Rendered images with source text
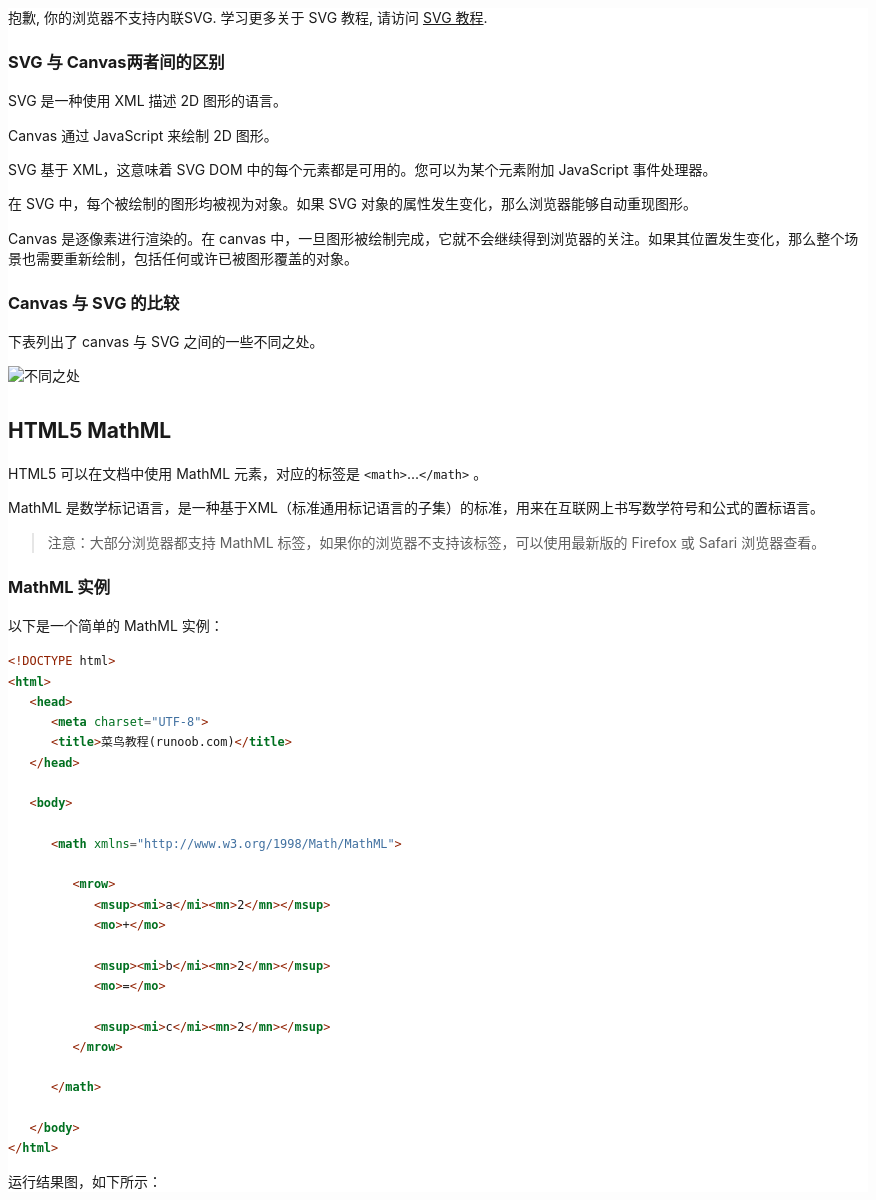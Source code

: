 抱歉, 你的浏览器不支持内联SVG.
学习更多关于 SVG 教程, 请访问 [SVG 教程](http://www.runoob.com/svg/svg-tutorial.html).

### SVG 与 Canvas两者间的区别

SVG 是一种使用 XML 描述 2D 图形的语言。

Canvas 通过 JavaScript 来绘制 2D 图形。

SVG 基于 XML，这意味着 SVG DOM 中的每个元素都是可用的。您可以为某个元素附加 JavaScript 事件处理器。

在 SVG 中，每个被绘制的图形均被视为对象。如果 SVG 对象的属性发生变化，那么浏览器能够自动重现图形。

Canvas 是逐像素进行渲染的。在 canvas 中，一旦图形被绘制完成，它就不会继续得到浏览器的关注。如果其位置发生变化，那么整个场景也需要重新绘制，包括任何或许已被图形覆盖的对象。

### Canvas 与 SVG 的比较

下表列出了 canvas 与 SVG 之间的一些不同之处。

![不同之处](http://p9myzkds7.bkt.clouddn.com/HTML5/Canvas%20%E4%B8%8E%20SVG%20%E7%9A%84%E6%AF%94%E8%BE%83.png)

## HTML5 MathML

HTML5 可以在文档中使用 MathML 元素，对应的标签是 `<math>`...`</math>` 。

MathML 是数学标记语言，是一种基于XML（标准通用标记语言的子集）的标准，用来在互联网上书写数学符号和公式的置标语言。

> 注意：大部分浏览器都支持 MathML 标签，如果你的浏览器不支持该标签，可以使用最新版的 Firefox 或 Safari 浏览器查看。

### MathML 实例

以下是一个简单的 MathML 实例：

```html
<!DOCTYPE html>
<html>
   <head>
      <meta charset="UTF-8">
      <title>菜鸟教程(runoob.com)</title>
   </head>
    
   <body>
    
      <math xmlns="http://www.w3.org/1998/Math/MathML">
        
         <mrow>
            <msup><mi>a</mi><mn>2</mn></msup>
            <mo>+</mo>
                
            <msup><mi>b</mi><mn>2</mn></msup>
            <mo>=</mo>
                
            <msup><mi>c</mi><mn>2</mn></msup>
         </mrow>
            
      </math>
        
   </body>
</html> 
```
运行结果图，如下所示：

**PROBLEM TO SOLVE**
After locating the line with "学习更多关于 SVG 教程, 请访问" above, return that line and every later line through the one with "在 SVG 中，每个被绘制的图形均被视为对象。如果", word for word and with nothing else.

**TASK RESULT**
学习更多关于 SVG 教程, 请访问 [SVG 教程](http://www.runoob.com/svg/svg-tutorial.html).

### SVG 与 Canvas两者间的区别

SVG 是一种使用 XML 描述 2D 图形的语言。

Canvas 通过 JavaScript 来绘制 2D 图形。

SVG 基于 XML，这意味着 SVG DOM 中的每个元素都是可用的。您可以为某个元素附加 JavaScript 事件处理器。

在 SVG 中，每个被绘制的图形均被视为对象。如果 SVG 对象的属性发生变化，那么浏览器能够自动重现图形。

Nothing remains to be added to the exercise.